Let's look at the definition of a black body: an idealized object that can absorb all external electromagnetic radiation without any reflection or transmission. In other words, a black body has an absorption coefficient of 1 and a reflection coefficient of 0 for electromagnetic waves of any wavelength.

A black body is not necessarily black, even if it cannot reflect any electromagnetic waves, it can also emit electromagnetic waves, and the wavelength and energy of these electromagnetic waves depend entirely on the temperature of the black body, which does not change due to other factors; the sun can be regarded as a black body. (About the black body, it is introduced in the black body radiation problem in "Two Dark Clouds of 19th Century Physics")

If the temperature of the black body is higher than 700K, the black body will no longer be black, it will start to turn red, and as the temperature rises, orange, yellow, white and other colors will appear, that is, black body absorption and The process of emitting electromagnetic waves follows the spectrum, and its distribution is Planck distribution (or called black body locus). In the spectrum of a blackbody, since high temperatures cause high frequencies (short wavelengths), higher temperature blackbodies are closer to the blue region at the end of the spectrum and lower temperature blackbodies are closer to the red region.
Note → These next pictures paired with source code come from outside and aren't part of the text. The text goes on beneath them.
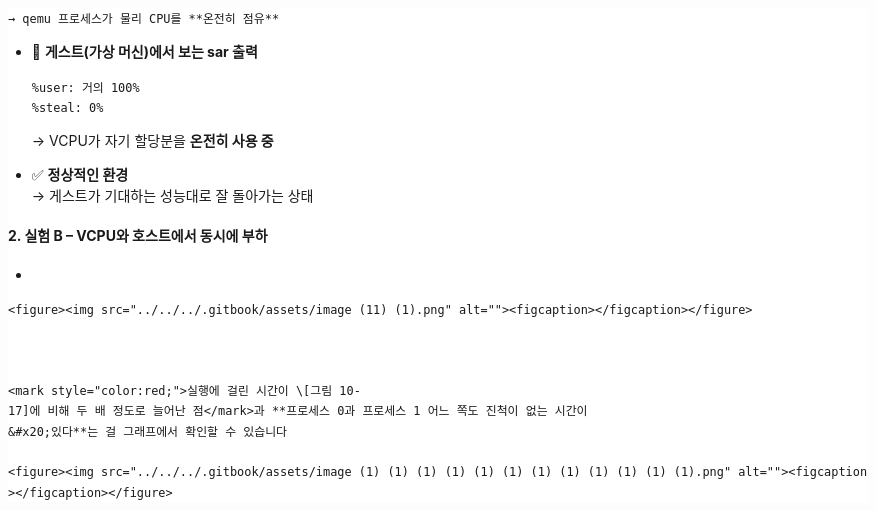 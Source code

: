     → qemu 프로세스가 물리 CPU를 **온전히 점유**
*   🐧 **게스트(가상 머신)에서 보는 sar 출력**

    ```
    %user: 거의 100%
    %steal: 0%
    ```

    → VCPU가 자기 할당분을 **온전히 사용 중**
* ✅ **정상적인 환경**\
  → 게스트가 기대하는 성능대로 잘 돌아가는 상태

#### 2. 실험 B – **VCPU와 호스트에서 동시에 부하**

*

    <figure><img src="../../../.gitbook/assets/image (11) (1).png" alt=""><figcaption></figcaption></figure>



    <mark style="color:red;">실행에 걸린 시간이 \[그림 10-
    17]에 비해 두 배 정도로 늘어난 점</mark>과 **프로세스 0과 프로세스 1 어느 쪽도 진척이 없는 시간이
    &#x20;있다**는 걸 그래프에서 확인할 수 있습니다

    <figure><img src="../../../.gitbook/assets/image (1) (1) (1) (1) (1) (1) (1) (1) (1) (1) (1) (1).png" alt=""><figcaption></figcaption></figure>
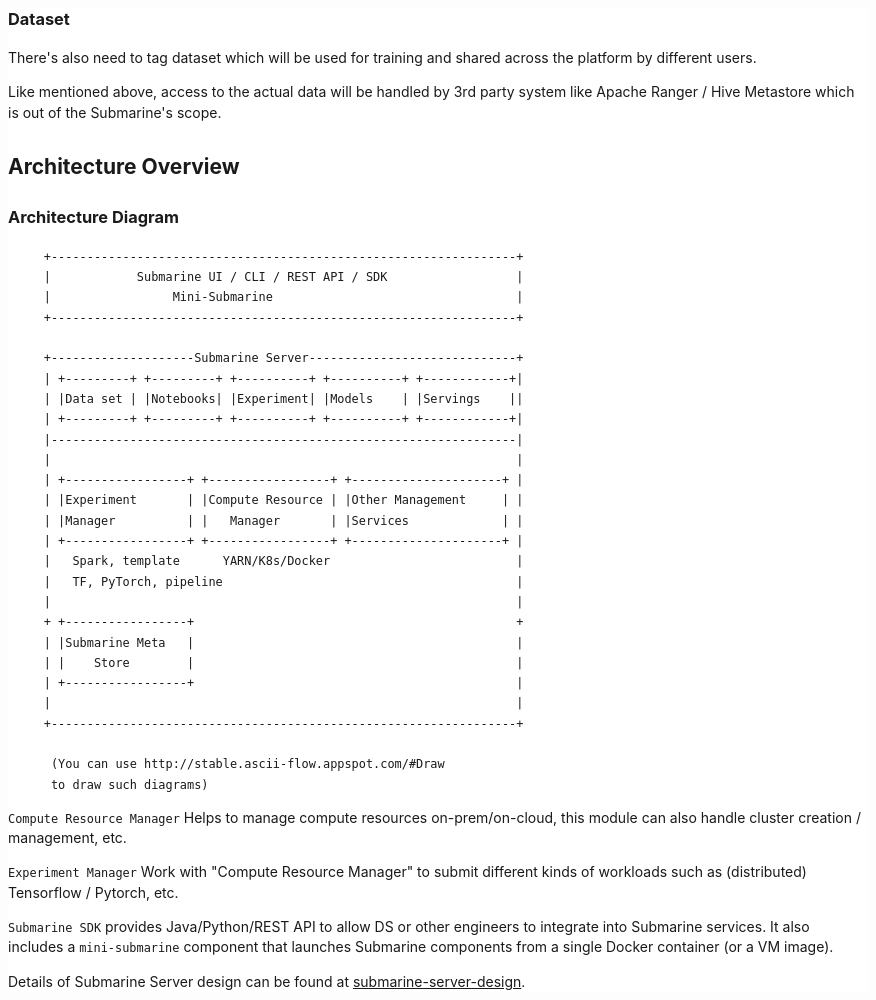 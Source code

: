 ### Dataset 

There's also need to tag dataset which will be used for training and shared across the platform by different users. 

Like mentioned above, access to the actual data will be handled by 3rd party system like Apache Ranger / Hive Metastore which is out of the Submarine's scope.

## Architecture Overview

### Architecture Diagram

```
     +-----------------------------------------------------------------+
     |            Submarine UI / CLI / REST API / SDK                  |
     |                 Mini-Submarine                                  |
     +-----------------------------------------------------------------+

     +--------------------Submarine Server-----------------------------+
     | +---------+ +---------+ +----------+ +----------+ +------------+|
     | |Data set | |Notebooks| |Experiment| |Models    | |Servings    ||
     | +---------+ +---------+ +----------+ +----------+ +------------+|
     |-----------------------------------------------------------------|
     |                                                                 |
     | +-----------------+ +-----------------+ +---------------------+ |
     | |Experiment       | |Compute Resource | |Other Management     | |
     | |Manager          | |   Manager       | |Services             | |
     | +-----------------+ +-----------------+ +---------------------+ |
     |   Spark, template      YARN/K8s/Docker                          |
     |   TF, PyTorch, pipeline                                         |
     |                                                                 |
     + +-----------------+                                             +
     | |Submarine Meta   |                                             |
     | |    Store        |                                             |
     | +-----------------+                                             |
     |                                                                 |
     +-----------------------------------------------------------------+

      (You can use http://stable.ascii-flow.appspot.com/#Draw
      to draw such diagrams)
```

`Compute Resource Manager` Helps to manage compute resources on-prem/on-cloud, this module can also handle cluster creation / management, etc.

`Experiment Manager` Work with "Compute Resource Manager" to submit different kinds of workloads such as (distributed) Tensorflow / Pytorch, etc.

`Submarine SDK` provides Java/Python/REST API to allow DS or other engineers to integrate into Submarine services. It also includes a `mini-submarine` component that launches Submarine components from a single Docker container (or a VM image).

Details of Submarine Server design can be found at [submarine-server-design](./submarine-server/architecture.md).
So we see a counter-intuitive phenomenon: the light emitted by the object changes from "warm tone" to "cool tone" as the temperature increases. When I was in junior high school, I would pass by a blacksmith’s shop on my way to and from school. I occasionally stopped to watch the blacksmith make a hoe (I had the dream of a weapon master back then), and then I found that the iron block was white when it was just taken out of the furnace, but as the temperature slowly dropped, The color of the iron block gradually changed from white to red and dark red.

Luminous viewing angle: The angle formed by the luminous intensity equal to half of the maximum intensity in the luminous intensity distribution diagram is called the half-value angle, which can be divided into three categories according to the luminous intensity angle:

1, High directivity: the half-value angle is 5°～20°or less, with high directivity; used as a local lighting source or combined with a photodetector to form an automatic detection system;

2. Standard type: its half-value angle is 20°～45°, usually used as an indicator light;

3. Scattering type: the half-value angle is 45°～90° or more, and it is used as an indicator light with a large viewing angle.

Operating temperature: an important parameter that affects the operation of the diode, and has a great influence on parameters such as light intensity and current;

Service life: LED is a solid cold light source, encapsulated by epoxy resin, there is no loose part in the lamp body, and there are no shortcomings such as heat generation, heat deposition, light decay, etc. Under the appropriate current and voltage, the service life can reach 60,000 to 100,000 hours, more than 10 times longer than traditional light sources;

V-I characteristics: The relationship between the voltage and current of the LED; the schematic diagram is shown in the figure below.

3. Application scenarios of light-emitting diodes

The LED has a maximum positive current IFM and a maximum reverse voltage VRM, which should not be exceeded during use; general requirements for design: IF<0.6*IFM, VR<0.6*VRM.

LEDs are widely used in electronics and electronic devices:

Used as an indication: device power/working status indication, communication port working status indication, on-board chip working status indication, etc.;

Used as a light source: LED flashlight, mobile phone lighting, etc.;

Infrared LED: video surveillance night vision light source, TV remote control, etc.